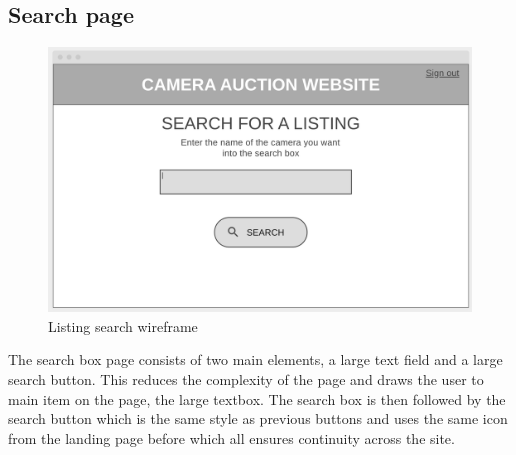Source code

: \subsection{Search page}
\begin{figure}[H]
    \centering
    \includegraphics[scale=0.4]{ch2_design/wire_search.png}
    \caption{Listing search wireframe}
    \label{fig:wire_search}
\end{figure}
The search box page consists of two main elements, a large text field and a large search button. This reduces the complexity of the page and draws the user to main item on the page, the large textbox. The search box is then followed by the search button which is the same style as previous buttons and uses the same icon from the landing page before which all ensures continuity across the site.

*****

> **Directions**: From the records above, pull every line that has the string "page" and copy it.

> **Response**:
: \subsection{Search page}
The search box page consists of two main elements, a large text field and a large search button. This reduces the complexity of the page and draws the user to main item on the page, the large textbox. The search box is then followed by the search button which is the same style as previous buttons and uses the same icon from the landing page before which all ensures continuity across the site.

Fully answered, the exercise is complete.